If he had fallen into the hands of the Prussians, it was the intention of Blucher to have him shot over the grave of the Due d'Enghien in the ditch of Vincennes.1 In truth, Napoleon had merely the choice of the nation to which he must give himself up, and not of the mode in which he was to be disposed of by that nation. It must not be forgotten that be had already escaped from Elba, and the result was the battle of Waterloo and the loss of sixty thousand men.
Napoleon himself suggested the nearest parallel which history affords. "I come," he said, in his famous letter to the Prince Regent, "like Themistocles, to seek the hospitality of the British nation. I place myself under the protection of their laws." As regards Napoleon, he did not exhibit in misfortune that magnanimity without which there is no real greatness, and that he concentrated the energies of his mighty intellect on the ignoble task of insulting the Governor of St. Helena, and manufacturing a case of hardship and oppression for himself.
It is doubtful if any period in the life of any man has been so minutely recorded as that which covered the captivity of Napoleon in St. Helena. It is no exaggeration to say that every day is accounted for and, during the first thirty months of the time, one might, with almost equal truth, substitute "hours" for "days." The memorialists and all who were brought into contact with the Emperor hastened, while the subject was still fresh in the memory, to commit to paper, impressions, remarks, and conversations. Indeed, during the captivity, the residents in St. Helena were largely employed in letter-writing to friends at home.

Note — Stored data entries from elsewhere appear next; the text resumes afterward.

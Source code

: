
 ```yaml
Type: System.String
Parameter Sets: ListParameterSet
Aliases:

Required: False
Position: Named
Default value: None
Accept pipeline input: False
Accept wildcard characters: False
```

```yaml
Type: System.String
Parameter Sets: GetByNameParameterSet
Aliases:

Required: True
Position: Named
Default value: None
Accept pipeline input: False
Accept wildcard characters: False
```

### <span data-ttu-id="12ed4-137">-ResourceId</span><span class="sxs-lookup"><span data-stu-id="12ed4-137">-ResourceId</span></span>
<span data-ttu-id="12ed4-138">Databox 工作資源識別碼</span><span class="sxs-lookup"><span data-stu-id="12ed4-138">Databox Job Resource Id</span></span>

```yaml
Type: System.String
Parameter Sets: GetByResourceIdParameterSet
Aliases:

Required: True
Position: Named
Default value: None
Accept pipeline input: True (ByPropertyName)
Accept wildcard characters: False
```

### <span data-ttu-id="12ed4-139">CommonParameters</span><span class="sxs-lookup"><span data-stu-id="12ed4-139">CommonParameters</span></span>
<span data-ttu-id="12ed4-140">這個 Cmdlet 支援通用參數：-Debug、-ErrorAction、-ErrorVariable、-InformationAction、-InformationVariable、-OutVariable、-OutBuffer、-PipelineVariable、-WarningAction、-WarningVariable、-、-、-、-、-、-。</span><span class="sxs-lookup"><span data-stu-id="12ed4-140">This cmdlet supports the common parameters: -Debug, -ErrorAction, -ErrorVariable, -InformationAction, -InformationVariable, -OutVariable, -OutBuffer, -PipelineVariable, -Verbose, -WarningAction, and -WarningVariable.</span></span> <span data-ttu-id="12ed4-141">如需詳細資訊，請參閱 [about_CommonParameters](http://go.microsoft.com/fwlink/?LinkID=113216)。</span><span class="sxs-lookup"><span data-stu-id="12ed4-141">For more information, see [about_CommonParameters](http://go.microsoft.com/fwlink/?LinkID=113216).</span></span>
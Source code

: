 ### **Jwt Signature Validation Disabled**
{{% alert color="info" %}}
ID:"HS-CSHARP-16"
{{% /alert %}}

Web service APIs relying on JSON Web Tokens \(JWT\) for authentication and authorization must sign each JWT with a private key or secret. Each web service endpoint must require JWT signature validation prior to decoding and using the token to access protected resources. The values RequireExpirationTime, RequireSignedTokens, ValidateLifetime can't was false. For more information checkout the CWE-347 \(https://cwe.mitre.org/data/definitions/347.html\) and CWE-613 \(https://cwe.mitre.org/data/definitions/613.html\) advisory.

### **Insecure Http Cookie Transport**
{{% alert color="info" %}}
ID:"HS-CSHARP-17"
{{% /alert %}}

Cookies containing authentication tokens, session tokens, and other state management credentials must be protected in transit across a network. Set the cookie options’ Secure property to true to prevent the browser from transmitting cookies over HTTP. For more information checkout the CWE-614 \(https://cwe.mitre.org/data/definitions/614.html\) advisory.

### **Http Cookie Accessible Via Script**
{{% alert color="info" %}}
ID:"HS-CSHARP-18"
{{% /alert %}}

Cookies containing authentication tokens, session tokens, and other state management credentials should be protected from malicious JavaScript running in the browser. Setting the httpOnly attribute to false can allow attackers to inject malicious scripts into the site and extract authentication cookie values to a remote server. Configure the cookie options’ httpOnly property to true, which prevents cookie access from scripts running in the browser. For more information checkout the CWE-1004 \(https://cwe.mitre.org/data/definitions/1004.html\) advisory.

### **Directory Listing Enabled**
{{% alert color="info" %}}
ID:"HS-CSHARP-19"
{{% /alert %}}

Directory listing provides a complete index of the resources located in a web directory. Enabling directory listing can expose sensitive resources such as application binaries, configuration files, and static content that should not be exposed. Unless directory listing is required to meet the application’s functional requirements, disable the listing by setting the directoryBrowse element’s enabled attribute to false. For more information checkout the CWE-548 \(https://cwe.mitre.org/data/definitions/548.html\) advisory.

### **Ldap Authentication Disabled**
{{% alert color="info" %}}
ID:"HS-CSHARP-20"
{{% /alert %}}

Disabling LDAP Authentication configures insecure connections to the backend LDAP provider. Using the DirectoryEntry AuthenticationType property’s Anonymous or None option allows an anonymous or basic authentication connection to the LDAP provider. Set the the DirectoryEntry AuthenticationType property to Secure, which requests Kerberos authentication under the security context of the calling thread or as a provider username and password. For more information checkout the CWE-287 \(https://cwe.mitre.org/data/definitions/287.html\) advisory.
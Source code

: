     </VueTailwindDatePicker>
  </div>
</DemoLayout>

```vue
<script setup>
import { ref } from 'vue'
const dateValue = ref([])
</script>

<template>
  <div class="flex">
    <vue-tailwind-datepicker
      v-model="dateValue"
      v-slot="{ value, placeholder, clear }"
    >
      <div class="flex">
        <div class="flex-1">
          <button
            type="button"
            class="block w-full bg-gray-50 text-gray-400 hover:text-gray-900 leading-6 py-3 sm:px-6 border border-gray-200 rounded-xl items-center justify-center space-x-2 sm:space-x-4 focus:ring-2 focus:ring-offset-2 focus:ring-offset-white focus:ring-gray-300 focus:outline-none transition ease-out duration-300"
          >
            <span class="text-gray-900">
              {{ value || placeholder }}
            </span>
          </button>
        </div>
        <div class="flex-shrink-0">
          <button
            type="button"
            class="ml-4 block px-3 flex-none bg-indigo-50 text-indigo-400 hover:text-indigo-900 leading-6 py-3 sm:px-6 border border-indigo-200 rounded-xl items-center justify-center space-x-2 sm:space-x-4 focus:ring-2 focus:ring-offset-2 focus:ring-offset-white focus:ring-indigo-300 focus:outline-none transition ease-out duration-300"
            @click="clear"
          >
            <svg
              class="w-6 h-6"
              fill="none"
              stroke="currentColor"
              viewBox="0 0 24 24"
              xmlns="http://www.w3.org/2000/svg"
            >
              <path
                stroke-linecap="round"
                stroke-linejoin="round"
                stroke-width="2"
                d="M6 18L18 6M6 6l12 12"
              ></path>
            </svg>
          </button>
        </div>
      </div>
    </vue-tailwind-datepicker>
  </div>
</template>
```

Napoleon had been confined on St Helena at 46 yrs of age in good health. Popular myth suggests that the proximate cause of Napoleon's death was cancer of the stomach. Medical historians today believe that he died of a perforated ulcer and liver abscess from Malta fever (a bacterial infection due to Brucellosz's). Napoleon himself, expiring at 51 after a lifetime of robust health, suspected otherwise and ordered a thorough autopsy. His suspicions were well-founded. So clever was the crime, however, that until recent developments in forensic science, it was impossible to prove a case of murder, let alone name the killer. Sten Forshufvud and Ben Weider concluded he was murdered with slow doses of arsenic compounded by tartar emetics, bitter almonds and calomel.
As news spread of Napoleon's death, responses were mixed. "What an event!" an admirer in Paris remarked. On the other hand, Talleyrand noted, "it is no longer an event, it is only a piece of news."
After the death of Napoleon the Island reverted to the East India Company, and this continued until April 22nd, 1834, when it was taken over by the British Government.